Question regarding surjective mapping I have come across a question while solving practice papers on the topic 'Functions'.
The question is as follows -

If $f : X \to Y $, find $f (X)$, when $f $ is a surjective or onto mapping.
Here $X $ and $Y $ are non-empty sets

Here is my approach -

As $f $ is a surjective mapping of $X$ to $Y$, then for each $y \in Y $, there exists an $x \in X $, such that $f (x) = y $. Thus $f (X) = Y$.

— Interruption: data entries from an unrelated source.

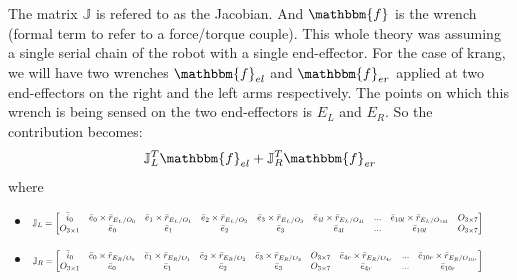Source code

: \documentclass[a4paper,10pt]{article}
\newcommand\scalemath[2]{\scalebox{#1}{\mbox{\ensuremath{\displaystyle #2}}}}
\begin{document}
The matrix $\mathbb{J}$ is refered to as the Jacobian. And $\mathbbm{f}$ is the wrench (formal term to
refer to a force/torque couple). This whole theory was assuming a single serial chain of the robot with a single
end-effector. For the case of krang, we will have two wrenches $\mathbbm{f}_{el}$ and $\mathbbm{f}_{er}$ applied at 
two end-effectors on the right and the left arms respectively. The points on which this wrench is being sensed
on the two end-effectors is $E_L$ and $E_R$. So the contribution becomes:
\begin{align}
 \mathbb{J}_{L}^T\mathbbm{f}_{el} + \mathbb{J}_{R}^T\mathbbm{f}_{er}
\end{align} where
\begin{itemize}
 \item $\scalemath{0.65}{\mathbb{J}_{L} = \left[ \begin{matrix} \bar{i}_0 & \bar{e}_0 \times \bar{r}_{E_L/O_0} & \bar{e}_1\times \bar{r}_{E_L/O_1} & \bar{e}_2\times \bar{r}_{E_L/O_2} 
 & \bar{e}_3\times \bar{r}_{E_L/O_3} & \bar{e}_{4l}\times \bar{r}_{E_L/O_{4l}} & ... & \bar{e}_{10l}\times \bar{r}_{E_L/O_{10l}} & O_{3\times 7} \\ 
 O_{3\times1} & \bar{e}_0 & \bar{e}_1 & \bar{e}_2 & \bar{e}_3 & \bar{e}_{4l} & ... & \bar{e}_{10l} & O_{3\times 7} \end{matrix} \right]}$
 \item $\scalemath{0.64}{\mathbb{J}_{R} = \left[ \begin{matrix} \bar{i}_0 & \bar{e}_0 \times \bar{r}_{E_R/O_0} & \bar{e}_1\times \bar{r}_{E_R/O_1} & \bar{e}_2\times \bar{r}_{E_R/O_2} 
 & \bar{e}_3\times \bar{r}_{E_R/O_3} & O_{3\times 7} & \bar{e}_{4r}\times \bar{r}_{E_R/O_{4r}} & ... & \bar{e}_{10r}\times \bar{r}_{E_R/O_{10r}} \\ 
 O_{3\times1} & \bar{e}_0 & \bar{e}_1 & \bar{e}_2 & \bar{e}_3 & O_{3\times 7} & \bar{e}_{4r} & ... & \bar{e}_{10r}  \end{matrix} \right]}$
\end{itemize}
\end{document}
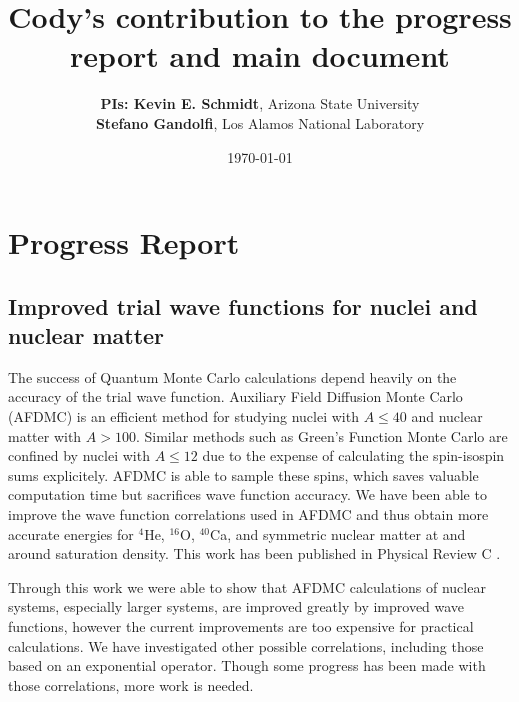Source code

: \documentclass[12pt,letterpaper]{article}
\begin{document}
\onehalfspacing
\title{{\Large \textbf{Cody's contribution to the progress report and main document}} \vspace{-0.5cm}}
\author{
{\bf PIs: Kevin E. Schmidt}, Arizona State University \\
{\bf Stefano Gandolfi}, Los Alamos National Laboratory
}
\date{\today}
\maketitle

\vspace{-1.5cm}
\section{Progress Report}
\subsection{Improved trial wave functions for nuclei and nuclear matter}
The success of Quantum Monte Carlo calculations depend heavily on the accuracy of the trial wave function. Auxiliary Field Diffusion Monte Carlo (AFDMC) is an efficient method for studying nuclei with $A\le40$ and nuclear matter with $A>100$. Similar methods such as Green's Function Monte Carlo are confined by nuclei with $A\le12$ due to the expense of calculating the spin-isospin sums explicitely. AFDMC is able to sample these spins, which saves valuable computation time but sacrifices wave function accuracy. We have been able to improve the wave function correlations used in AFDMC and thus obtain more accurate energies for $^4$He, $^{16}$O, $^{40}$Ca, and symmetric nuclear matter at and around saturation density. This work has been published in Physical Review C \cite{lonardoni2018}.

Through this work we were able to show that AFDMC calculations of nuclear systems, especially larger systems, are improved greatly by improved wave functions, however the current improvements are too expensive for practical calculations. We have investigated other possible correlations, including those based on an exponential operator. Though some progress has been made with those correlations, more work is needed.
\end{document}
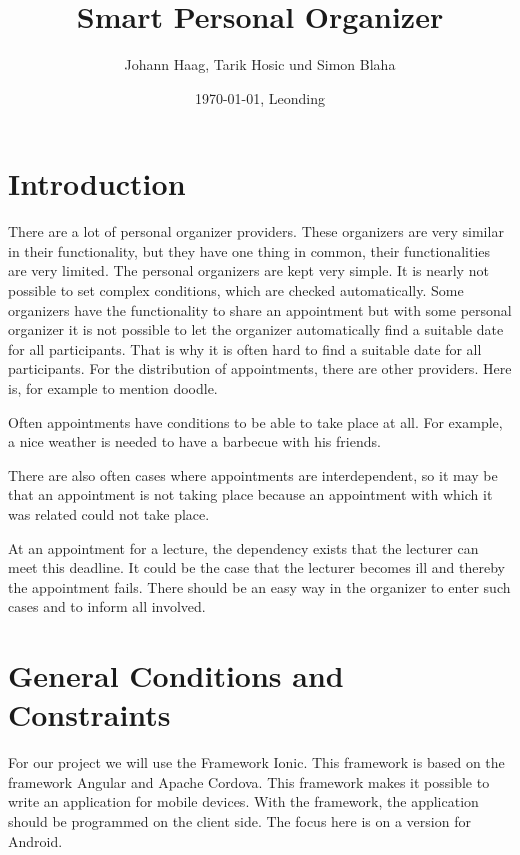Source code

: \documentclass[12pt]{scrartcl}
\title{Smart Personal Organizer}
\author{Johann Haag, Tarik Hosic und Simon Blaha}
\date{\today{}, Leonding}
\begin{document}
    \maketitle
    \pagebreak
    \tableofcontents
    \pagebreak

    \section{Introduction}

        There are a lot of personal organizer providers. 
        These organizers are very similar in their functionality, but they have one thing in common, 
        their functionalities are very limited. The personal organizers are kept very simple. It is
        nearly not possible to set complex conditions, which are checked automatically.  
        Some organizers have the functionality to share an appointment but 
        with some personal organizer it is not possible to let the organizer automatically find a suitable date for all participants.
        That is why it is often hard to find a suitable date for all participants.
        For the distribution of appointments, there are other providers. Here is, for example
        to mention doodle.

        Often appointments have conditions to be able to take place at all. 
        For example, a nice weather is needed to have a barbecue with his friends. 

        There are also often cases where appointments are interdependent, 
        so it may be that an appointment is not taking place because an appointment with 
        which it was related could not take place.
        
        At an appointment for a lecture, the dependency exists that the lecturer
        can meet this deadline. It could be the case that the lecturer becomes ill
        and thereby the appointment fails.
        There should be an easy way in the organizer to enter such cases and
        to inform all involved.
        \pagebreak

    \section{General Conditions and Constraints}

        For our project we will use the Framework Ionic. This framework is based on the framework Angular and Apache Cordova.
        This framework makes it possible to write an application for mobile devices. With the framework, the application should be programmed on the client side.
        The focus here is on a version for Android.
\end{document}
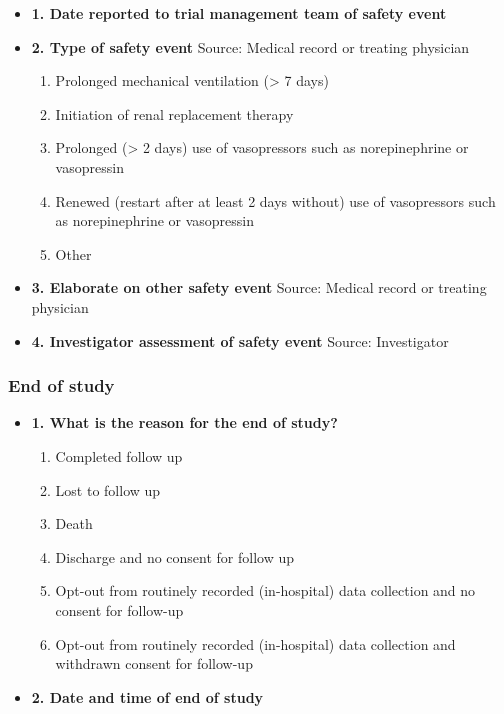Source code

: \documentclass[
]{scrartcl}
\providecommand{\tightlist}{%
  \setlength{\itemsep}{0pt}\setlength{\parskip}{0pt}}\usepackage{longtable,booktabs,array}
\begin{document}
\begin{itemize}
\item
  \textbf{1. Date reported to trial management team of safety event}
\item
  \textbf{2. Type of safety event} Source: Medical record or treating
  physician

  \begin{enumerate}
  \def\labelenumi{\arabic{enumi}.}
  \tightlist
  \item
    Prolonged mechanical ventilation (\textgreater{} 7 days)
  \item
    Initiation of renal replacement therapy
  \item
    Prolonged (\textgreater{} 2 days) use of vasopressors such as
    norepinephrine or vasopressin
  \item
    Renewed (restart after at least 2 days without) use of vasopressors
    such as norepinephrine or vasopressin
  \item
    Other
  \end{enumerate}
\item
  \textbf{3. Elaborate on other safety event} Source: Medical record or
  treating physician
\item
  \textbf{4. Investigator assessment of safety event} Source:
  Investigator
\end{itemize}

\hypertarget{end-of-study}{%
\subsubsection{End of study}\label{end-of-study}}

\begin{itemize}
\tightlist
\item
  \textbf{1. What is the reason for the end of study?}

  \begin{enumerate}
  \def\labelenumi{\arabic{enumi}.}
  \tightlist
  \item
    Completed follow up
  \item
    Lost to follow up
  \item
    Death
  \item
    Discharge and no consent for follow up
  \item
    Opt-out from routinely recorded (in-hospital) data collection and no
    consent for follow-up
  \item
    Opt-out from routinely recorded (in-hospital) data collection and
    withdrawn consent for follow-up
  \end{enumerate}
\item
  \textbf{2. Date and time of end of study}
\end{itemize}
\end{document}
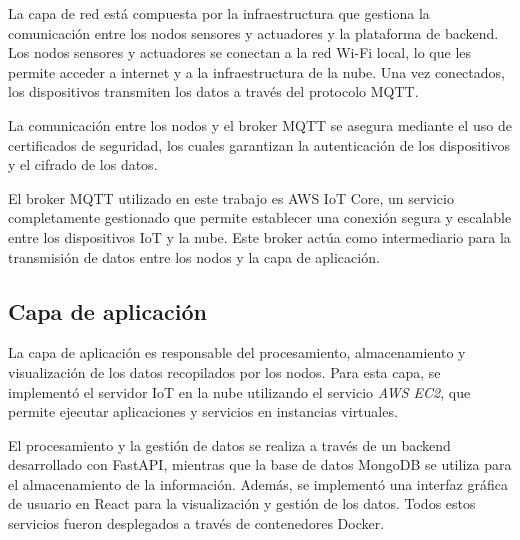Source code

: La capa de red está compuesta por la infraestructura que gestiona la
comunicación entre los nodos sensores y actuadores y la plataforma de backend.
Los nodos sensores y actuadores se conectan a la red Wi-Fi local, lo que les
permite acceder a internet y a la infraestructura de la nube. Una vez
conectados, los dispositivos transmiten los datos a través del protocolo MQTT.

La comunicación entre los nodos y el broker MQTT se asegura mediante el uso de
certificados de seguridad, los cuales garantizan la autenticación de los
dispositivos y el cifrado de los datos.

El broker MQTT utilizado en este trabajo es AWS IoT Core, un servicio
completamente gestionado que permite establecer una conexión segura y escalable
entre los dispositivos IoT y la nube. Este broker actúa como intermediario para
la transmisión de datos entre los nodos y la capa de aplicación.

\subsection{Capa de aplicación}

La capa de aplicación es responsable del procesamiento, almacenamiento y
visualización de los datos recopilados por los nodos. Para esta capa, se
implementó el servidor IoT en la nube utilizando el servicio \textit{AWS EC2},
que permite ejecutar aplicaciones y servicios en instancias virtuales.

El procesamiento y la gestión de datos se realiza a través de un backend
desarrollado con FastAPI, mientras que la base de datos MongoDB se utiliza para
el almacenamiento de la información. Además, se implementó una interfaz gráfica
de usuario en React para la visualización y gestión de los datos. Todos estos
servicios fueron desplegados a través de contenedores Docker.




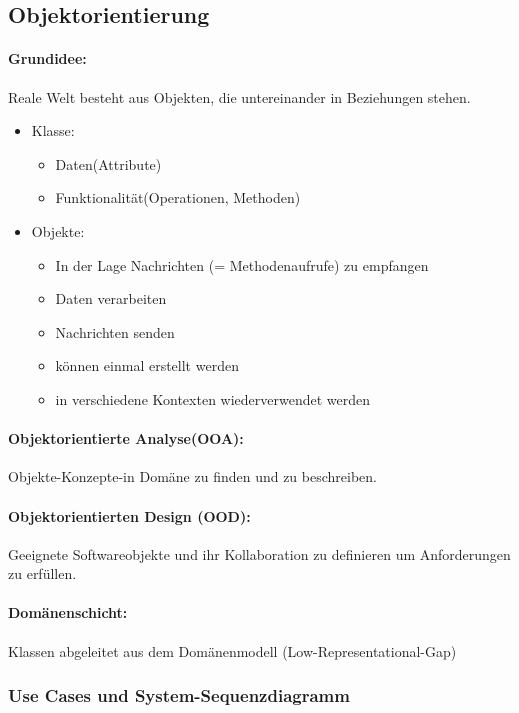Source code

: \documentclass[../ZF_SWEN1.tex]{subfiles}
\begin{document}
\subsection{Objektorientierung}

\paragraph{Grundidee: } Reale Welt besteht aus Objekten, die untereinander in Beziehungen stehen.

\begin{itemize}
	\item Klasse:
	\begin{itemize}
		\item Daten(Attribute)
		\item Funktionalität(Operationen, Methoden)
	\end{itemize}
	\item Objekte:
	\begin{itemize}
		\item In der Lage Nachrichten (= Methodenaufrufe) zu empfangen
		\item Daten verarbeiten
		\item Nachrichten senden
		\item können einmal erstellt werden
		\item in verschiedene Kontexten wiederverwendet werden
	\end{itemize}
\end{itemize}


\paragraph{Objektorientierte Analyse(OOA): } Objekte-Konzepte-in Domäne zu finden und zu beschreiben. \\
\paragraph{Objektorientierten Design (OOD): } Geeignete Softwareobjekte und ihr Kollaboration zu definieren um Anforderungen zu erfüllen.

\paragraph{Domänenschicht: } Klassen abgeleitet aus dem Domänenmodell (Low-Representational-Gap)


\subsubsection{Use Cases und System-Sequenzdiagramm}
\end{document}
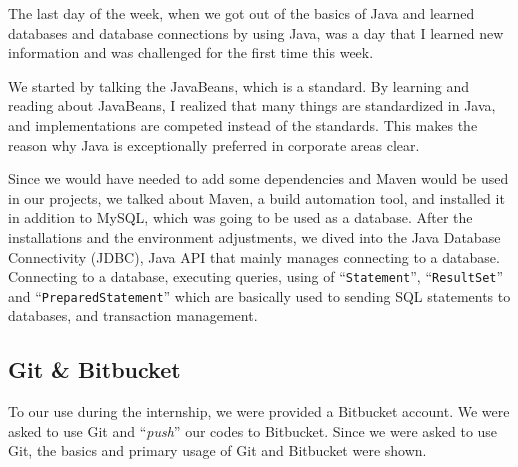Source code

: The last day of the week, when we got out of the basics of Java and learned databases and database connections by using Java, was a day that I learned new information and was challenged for the first time this week.

We started by talking the JavaBeans, which is a standard. By learning and reading about JavaBeans, I realized that many things are standardized in Java, and implementations are competed instead of the standards. This makes the reason why Java is exceptionally preferred in corporate areas clear.

Since we would have needed to add some dependencies and Maven would be used in our projects, we talked about Maven, a build automation tool, and installed it in addition to MySQL, which was going to be used as a database. After the installations and the environment adjustments, we dived into the Java Database Connectivity (JDBC), Java API that mainly manages connecting to a database. Connecting to a database, executing queries, using of ``\texttt{Statement}'', ``\texttt{ResultSet}'' and ``\texttt{PreparedStatement}'' which are basically used to sending SQL statements to databases, and transaction management.


\subsection{Git \& Bitbucket}

To our use during the internship, we were provided a Bitbucket account. We were asked to use Git and ``\textit{push}'' our codes to Bitbucket. Since we were asked to use Git, the basics and primary usage of Git and Bitbucket were shown. 








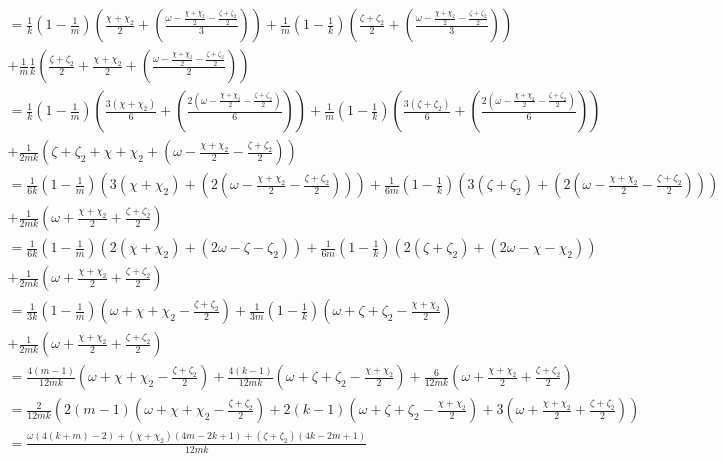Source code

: \documentclass{article}
\begin{document}
\begin{align*}
=
\frac{1}{k}\left (1- \frac{1}{m} \right )
\left(\frac{\chi+\chi_{2}}{2}
+
\left(
\frac{\omega-\frac{\chi+\chi_{2}}{2}-\frac{\zeta+\zeta_{2}}{2}}{3}
\right)
\right) 
+
\frac{1}{m}\left (1- \frac{1}{k} \right )
\left(\frac{\zeta+\zeta_{2}}{2}
+
\left(
\frac{\omega-\frac{\chi+\chi_{2}}{2}-\frac{\zeta+\zeta_{2}}{2}}{3}
\right)
\right) 
\\
+
\frac{1}{m}\frac{1}{k} 
\left(\frac{\zeta+\zeta_{2}}{2}
+
\frac{\chi+\chi_{2}}{2}
+
\left(
\frac{\omega-\frac{\chi+\chi_{2}}{2}-\frac{\zeta+\zeta_{2}}{2}}{2}
\right)
\right) 
\\ 
=
\frac{1}{k}\left (1- \frac{1}{m} \right )
\left(\frac{3(\chi+\chi_{2})}{6}
+
\left(
\frac{2\left(\omega-\frac{\chi+\chi_{2}}{2}-\frac{\zeta+\zeta_{2}}{2}\right)}{6}
\right)
\right) 
+
\frac{1}{m}\left (1- \frac{1}{k} \right )
\left(\frac{3(\zeta+\zeta_{2})}{6}
+
\left(
\frac{2\left(\omega-\frac{\chi+\chi_{2}}{2}-\frac{\zeta+\zeta_{2}}{2}\right)}{6}
\right)
\right) 
\\
+
\frac{1}{2mk} 
\left(\zeta+\zeta_{2}
+
\chi+\chi_{2}
+
\left(
\omega-\frac{\chi+\chi_{2}}{2}-\frac{\zeta+\zeta_{2}}{2}
\right)
\right) \\
=
\frac{1}{6k}\left (1- \frac{1}{m} \right )
\left(3(\chi+\chi_{2})
+
\left(
2\left(\omega-\frac{\chi+\chi_{2}}{2}-\frac{\zeta+\zeta_{2}}{2}\right)
\right)
\right) 
+
\frac{1}{6m}\left (1- \frac{1}{k} \right )
\left(3(\zeta+\zeta_{2})
+
\left(
2\left(\omega-\frac{\chi+\chi_{2}}{2}-\frac{\zeta+\zeta_{2}}{2}\right)
\right)
\right) 
\\
+
\frac{1}{2mk} 
\left(
\omega+\frac{\chi+\chi_{2}}{2}+\frac{\zeta+\zeta_{2}}{2}
\right) \\
=
\frac{1}{6k}\left (1- \frac{1}{m} \right )
\left(2(\chi+\chi_{2})
+
\left(2\omega-\zeta-\zeta_{2}\right)
\right) 
+
\frac{1}{6m}\left (1- \frac{1}{k} \right )
\left(2(\zeta+\zeta_{2})
+
\left(2\omega-\chi-\chi_{2}\right)
\right) 
\\
+
\frac{1}{2mk} 
\left(
\omega+\frac{\chi+\chi_{2}}{2}+\frac{\zeta+\zeta_{2}}{2}
\right) \\
=
\frac{1}{3k}\left (1- \frac{1}{m} \right )
\left(\omega+\chi+\chi_{2} -\frac{\zeta+\zeta_{2}}{2}
\right) 
+
\frac{1}{3m}\left (1- \frac{1}{k} \right )
\left(\omega+\zeta+\zeta_{2}-\frac{\chi+\chi_{2}}{2}
\right) 
\\
+
\frac{1}{2mk} 
\left(
\omega+\frac{\chi+\chi_{2}}{2}+\frac{\zeta+\zeta_{2}}{2}
\right) \\
= 
\frac{4(m-1)}{12mk}
\left(\omega+\chi+\chi_{2} -\frac{\zeta+\zeta_{2}}{2}
\right) 
+
\frac{4(k-1)}{12mk}
\left(\omega+\zeta+\zeta_{2}-\frac{\chi+\chi_{2}}{2}
\right) 
+
\frac{6}{12mk} 
\left(
\omega+\frac{\chi+\chi_{2}}{2}+\frac{\zeta+\zeta_{2}}{2}
\right) \\
= 
\frac{2}{12mk}\left(
2(m-1)
\left(\omega+\chi+\chi_{2} -\frac{\zeta+\zeta_{2}}{2}
\right) 
+
2(k-1)
\left(\omega+\zeta+\zeta_{2}-\frac{\chi+\chi_{2}}{2}
\right) 
+
3
\left(
\omega+\frac{\chi+\chi_{2}}{2}+\frac{\zeta+\zeta_{2}}{2}
\right) 
\right) \\
= 
\frac{\omega(4(k+m)-2)+(\chi+\chi_2)(4m-2k+1)+(\zeta+\zeta_2)(4k-2m+1)}{12mk}
\end{align*} 
\end{document}
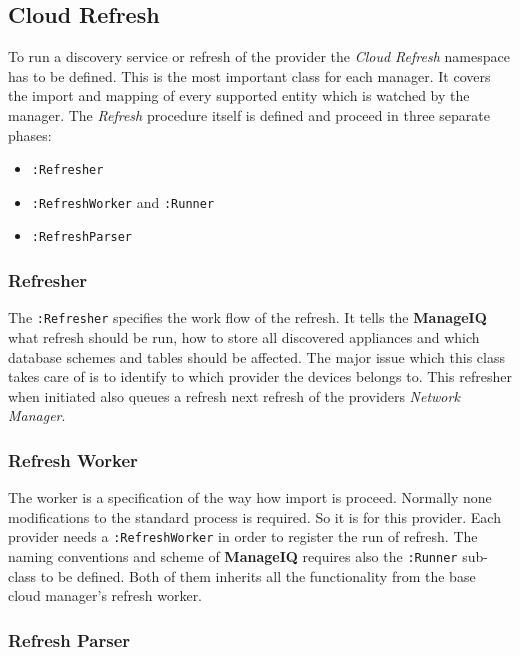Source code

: \subsection{Cloud Refresh}
\label{sub:Cloud Refresh}

To run a discovery service or refresh of the provider the \emph{Cloud Refresh} namespace has to be defined. This is the most important class for each manager. It covers the import and mapping of every supported entity which is watched by the manager. The \emph{Refresh} procedure itself is defined and proceed in three separate phases:

\begin{itemize}
	\item \texttt{:Refresher}
	\item \texttt{:RefreshWorker} and \texttt{:Runner}
	\item \texttt{:RefreshParser}
\end{itemize}

\subsubsection{Refresher}
\label{subs:Refresher}

The \texttt{:Refresher} specifies the work flow of the refresh. It tells the \textbf{ManageIQ} what refresh should be run, how to store all discovered appliances and which database schemes and tables should be affected. The major issue which this class takes care of is to identify to which provider the devices belongs to. This refresher when initiated also queues a refresh next refresh of the providers \emph{Network Manager}.

\subsubsection{Refresh Worker}
\label{subs:Refresh Worker}

The worker is a specification of the way how import is proceed. Normally none modifications to the standard process is required. So it is for this provider. Each provider needs a \texttt{:RefreshWorker} in order to register the run of refresh. The naming conventions and scheme of \textbf{ManageIQ} requires also the \texttt{:Runner} sub-class to be defined. Both of them inherits all the functionality from the base cloud manager's refresh worker.

\subsubsection{Refresh Parser}
\label{subs:Refresh Parser}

Can I be provided with a more formal proof ?
Suggestions for correction in my answer and a detailed answer with explanation would be helpful.
 A: Just to be really really pedantic, let us prove it by double inclusion. Let us set $f(X):=\left\{y\in Y\mid \exists\,x\in X \text{ such that } y=f(x)\right\}$. Thus $f(X)\subseteq Y$. On the other hand, surjectivity means that for every $y\in Y$ there exists $x\in X$ such that $y=f(x)$, that is to say, that $Y\subseteq f(X)$. Conclusion: $Y=f(X).$
A: Below an indirect proof. 
Remark : ( after incorrect edits have been made, then fixed) : since set equality means reciprocal inclusion, the indirect proof consists in showing that the negation of this reciprocal inclusion is false. Set equality is not defined in terms of reciprocal membership. 
That " $Y$ is not included in  $f(X)$ " is contradictory follows immediately from surjectivity. 
To show that " $f(X)$ is not included in $Y$ " is contradictory, I use the definition of a function  $f : X \to Y$ as relation between $X$ and $Y$ and therefore as subset of the cartesian product " $X × Y$". Saying that "$f(X)$ is not included in $Y$" would mean that $f$ contains an ordered pair that does not belong to the cartesian product " $X \times Y$" , which contradicts the definition of $f$.